[[ Given entries, beginning ]]

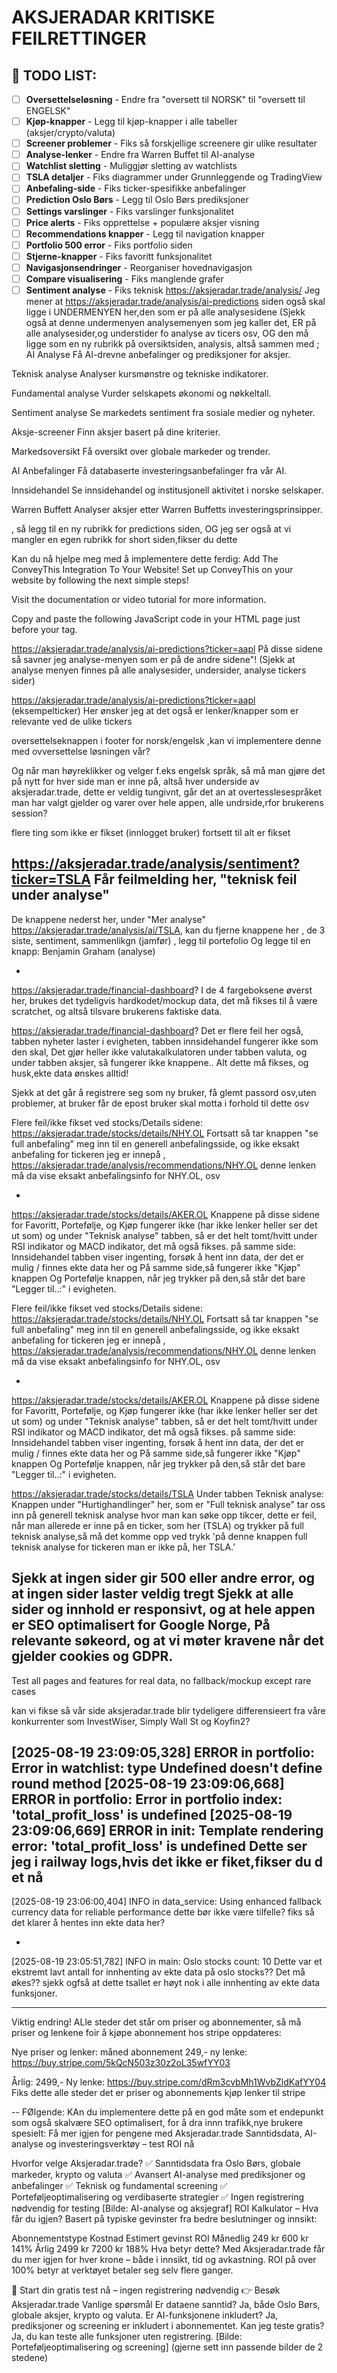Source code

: # AKSJERADAR KRITISKE FEILRETTINGER

## 🎯 TODO LIST:

- [ ] **Oversettelseløsning** - Endre fra "oversett til NORSK" til "oversett til ENGELSK"
- [ ] **Kjøp-knapper** - Legg til kjøp-knapper i alle tabeller (aksjer/crypto/valuta)
- [ ] **Screener problemer** - Fiks så forskjellige screenere gir ulike resultater
- [ ] **Analyse-lenker** - Endre fra Warren Buffet til AI-analyse
- [ ] **Watchlist sletting** - Muliggjør sletting av watchlists
- [ ] **TSLA detaljer** - Fiks diagrammer under Grunnleggende og TradingView
- [ ] **Anbefaling-side** - Fiks ticker-spesifikke anbefalinger
- [ ] **Prediction Oslo Børs** - Legg til Oslo Børs prediksjoner
- [ ] **Settings varslinger** - Fiks varslinger funksjonalitet
- [ ] **Price alerts** - Fiks opprettelse + populære aksjer visning
- [ ] **Recommendations knapper** - Legg til navigation knapper
- [ ] **Portfolio 500 error** - Fiks portfolio siden
- [ ] **Stjerne-knapper** - Fiks favoritt funksjonalitet
- [ ] **Navigasjonsendringer** - Reorganiser hovednavigasjon
- [ ] **Compare visualisering** - Fiks manglende grafer
- [ ] **Sentiment analyse** - Fiks teknisk
https://aksjeradar.trade/analysis/
Jeg mener at https://aksjeradar.trade/analysis/ai-predictions siden også skal ligge i UNDERMENYEN her,den som er på alle analysesidene (Sjekk også at denne undermenyen analysemenyen som jeg kaller det, ER på alle analysesider,og understider fo analyse av ticers osv, OG den må ligge som en ny rubrikk på oversiktsiden, analysis, altså sammen med ;  AI Analyse
Få AI-drevne anbefalinger og prediksjoner for aksjer.

 Teknisk analyse
Analyser kursmønstre og tekniske indikatorer.

 Fundamental analyse
Vurder selskapets økonomi og nøkkeltall.

 Sentiment analyse
Se markedets sentiment fra sosiale medier og nyheter.

 Aksje-screener
Finn aksjer basert på dine kriterier.

 Markedsoversikt
Få oversikt over globale markeder og trender.

 AI Anbefalinger
Få databaserte investeringsanbefalinger fra vår AI.

 Innsidehandel
Se innsidehandel og institusjonell aktivitet i norske selskaper.

 Warren Buffett
Analyser aksjer etter Warren Buffetts investeringsprinsipper.

, så legg til en ny rubrikk for predictions siden, OG jeg ser også at vi mangler en egen rubrikk for short siden,fikser du dette 




Kan du nå hjelpe meg med å implementere dette ferdig:
Add The ConveyThis Integration To Your Website!
Set up ConveyThis on your website by following the next simple steps!

Visit the documentation  or video tutorial  for more information.

Copy and paste the following JavaScript code in your HTML page just before your </head> tag.

<!-- ConveyThis Script Start -->
<script src="//cdn.conveythis.com/javascript/conveythis.js?api_key=pub_85496d2f253bff365fbf0fa9429277e3"></script>
<!-- ConveyThis Script End -->


https://aksjeradar.trade/analysis/ai-predictions?ticker=aapl
På disse sidene så savner jeg analyse-menyen som er på de andre sidene"! (Sjekk at analyse menyen finnes på alle analysesider, undersider, analyse tickers sider)

https://aksjeradar.trade/analysis/ai-predictions?ticker=aapl (eksempelticker)
Her ønsker jeg at det også er lenker/knapper som er relevante ved de ulike tickers


oversettelseknappen i footer for norsk/engelsk ,kan vi implementere denne med ovversettelse løsningen vår?

Og når man høyreklikker og velger f.eks engelsk språk, så må man gjøre det på nytt for hver side man er inne på, altså hver underside av aksjeradar.trade, dette er veldig tungivnt, går det an at overtesslesespråket man har valgt gjelder og varer over hele appen, alle undrside,rfor brukerens session?

flere ting som ikke er fikset (innlogget bruker) fortsett til alt er fikset

https://aksjeradar.trade/analysis/sentiment?ticker=TSLA
Får feilmelding her, "teknisk feil under analyse"
-
De knappene nederst her, under "Mer analyse" https://aksjeradar.trade/analysis/ai/TSLA,
kan du fjerne knappene her , de 3 siste, sentiment, sammenlikgn (jamfør) , legg til portefolio
Og legge til en knapp: Benjamin Graham (analyse)

-

https://aksjeradar.trade/financial-dashboard?
I de 4 fargeboksene øverst her, brukes det tydeligvis hardkodet/mockup data, det må fikses til å være scratchet,
og altså tilsvare brukerens faktiske data.


https://aksjeradar.trade/financial-dashboard?
Det er flere feil her også, tabben nyheter laster i evigheten, tabben innsidehandel fungerer ikke som den skal,
Det gjør heller ikke valutakalkulatoren under tabben valuta, og under tabben aksjer, så fungerer ikke knappene.. 
Alt dette må fikses, og husk,ekte data ønskes alltid!


Sjekk at det går å registrere seg som ny bruker, få glemt passord osv,uten problemer, at bruker får de epost bruker skal motta i forhold til dette osv

Flere feil/ikke fikset ved stocks/Details sidene:
https://aksjeradar.trade/stocks/details/NHY.OL
Fortsatt så tar knappen "se full anbefaling" meg inn til en generell anbefalingsside, og ikke eksakt anbefaling for tickeren jeg er innepå , https://aksjeradar.trade/analysis/recommendations/NHY.OL denne lenken må da vise eksakt anbefalingsinfo for NHY.OL, osv

-
https://aksjeradar.trade/stocks/details/AKER.OL
Knappene på disse sidene for Favoritt, Portefølje, og Kjøp fungerer ikke (har ikke lenker heller ser det ut som)
og under "Teknisk analyse" tabben, så er det helt tomt/hvitt under RSI indikator og MACD indikator, det må også fikses.
på samme side:
Innsidehandel tabben viser ingenting, forsøk å hent inn data, der det er mulig / finnes ekte data her og
På samme side,så fungerer ikke "Kjøp" knappen
Og Portefølje knappen, når jeg trykker på den,så står det bare "Legger til..:" i evigheten.



Flere feil/ikke fikset ved stocks/Details sidene:
https://aksjeradar.trade/stocks/details/NHY.OL
Fortsatt så tar knappen "se full anbefaling" meg inn til en generell anbefalingsside, og ikke eksakt anbefaling for tickeren jeg er innepå , https://aksjeradar.trade/analysis/recommendations/NHY.OL denne lenken må da vise eksakt anbefalingsinfo for NHY.OL, osv

-
https://aksjeradar.trade/stocks/details/AKER.OL
Knappene på disse sidene for Favoritt, Portefølje, og Kjøp fungerer ikke (har ikke lenker heller ser det ut som)
og under "Teknisk analyse" tabben, så er det helt tomt/hvitt under RSI indikator og MACD indikator, det må også fikses.
på samme side:
Innsidehandel tabben viser ingenting, forsøk å hent inn data, der det er mulig / finnes ekte data her og
På samme side,så fungerer ikke "Kjøp" knappen
Og Portefølje knappen, når jeg trykker på den,så står det bare "Legger til..:" i evigheten.


https://aksjeradar.trade/stocks/details/TSLA
Under tabben Teknisk analyse: Knappen under "Hurtighandlinger" her, som  er "Full teknisk analyse" tar oss inn på generell teknisk analyse hvor man kan søke opp tikcer, dette er feil, når man allerede er inne på en ticker, som her (TSLA) og trykker på full teknisk analyse,så må det komme opp ved trykk 'på denne knappen full teknisk analyse for tickeren man er ikke på, her TSLA.'


Sjekk at ingen sider gir 500 eller andre error, og at ingen sider laster veldig tregt
Sjekk at alle sider og innhold er responsivt, og at hele appen er SEO optimalisert for Google Norge,
På relevante søkeord, og at vi møter kravene når det gjelder cookies og GDPR.
---
Test all pages and features for real data, no fallback/mockup except rare cases

kan vi fikse så vår side aksjeradar.trade blir tydeligere differensieert fra våre konkurrenter som InvestWiser, Simply Wall St og Koyfin2?

[2025-08-19 23:09:05,328] ERROR in portfolio: Error in watchlist: type Undefined doesn't define __round__ method
[2025-08-19 23:09:06,668] ERROR in portfolio: Error in portfolio index: 'total_profit_loss' is undefined
[2025-08-19 23:09:06,669] ERROR in __init__: Template rendering error: 'total_profit_loss' is undefined
Dette ser jeg i railway logs,hvis det ikke er fiket,fikser du d et nå
--
[2025-08-19 23:06:00,404] INFO in data_service: Using enhanced fallback currency data for reliable performance
dette bør ikke være tilfelle? fiks så det klarer å hentes inn ekte data her?

-
[2025-08-19 23:05:51,782] INFO in main: Oslo stocks count: 10
Dette var et ekstremt lavt antall for innhenting av ekte data på oslo stocks?? Det må økes?? sjekk ogfså at dette tsallet er høyt nok i alle innhenting av ekte data funksjoner.


---

Viktig endring! ALle steder det står om priser og abonnementer, så må priser og lenkene foir å kjøpe abonnement hos stripe oppdateres:

Nye priser og lenker:
måned abonnement 249,-   ny lenke: https://buy.stripe.com/5kQcN503z30z2oL35wfYY03

Årlig: 2499,- Ny lenke: https://buy.stripe.com/dRm3cvbMh1WvbZldKafYY04
Fiks dette alle steder det er priser og abonnements kjøp lenker til stripe

--
FØlgende: KAn du implementere dette på en god måte som et endepunkt som også skalvære SEO optimalisert, for å dra innn trafikk,nye brukere spesielt: 
Få mer igjen for pengene med Aksjeradar.trade
Sanntidsdata, AI-analyse og investeringsverktøy – test ROI nå

Hvorfor velge Aksjeradar.trade?
✅ Sanntidsdata fra Oslo Børs, globale markeder, krypto og valuta
✅ Avansert AI-analyse med prediksjoner og anbefalinger
✅ Teknisk og fundamental screening
✅ Porteføljeoptimalisering og verdibaserte strategier
✅ Ingen registrering nødvendig for testing
[Bilde: AI-analyse og aksjegraf]
ROI Kalkulator – Hva får du igjen?
Basert på typiske gevinster fra bedre beslutninger og innsikt:

Abonnementstype	Kostnad	Estimert gevinst	ROI
Månedlig	249 kr	600 kr	141%
Årlig	2499 kr	7200 kr	188%
Hva betyr dette?
Med Aksjeradar.trade får du mer igjen for hver krone – både i innsikt, tid og avkastning. ROI på over 100% betyr at verktøyet betaler seg selv flere ganger.

🚀 Start din gratis test nå – ingen registrering nødvendig
👉 Besøk Aksjeradar.trade
Vanlige spørsmål
Er dataene sanntid? Ja, både Oslo Børs, globale aksjer, krypto og valuta.
Er AI-funksjonene inkludert? Ja, prediksjoner og screening er inkludert i abonnementet.
Kan jeg teste gratis? Ja, du kan teste alle funksjoner uten registrering.
[Bilde: Porteføljeoptimalisering og screening]
(gjerne sett inn passende bilder de 2 stedene)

[[ Given entries, end ]]

Required action ::
Nothing but the lines holding the word "screening" should be returned from the listing above.

Output ::
✅ Teknisk og fundamental screening
Er AI-funksjonene inkludert? Ja, prediksjoner og screening er inkludert i abonnementet.
[Bilde: Porteføljeoptimalisering og screening]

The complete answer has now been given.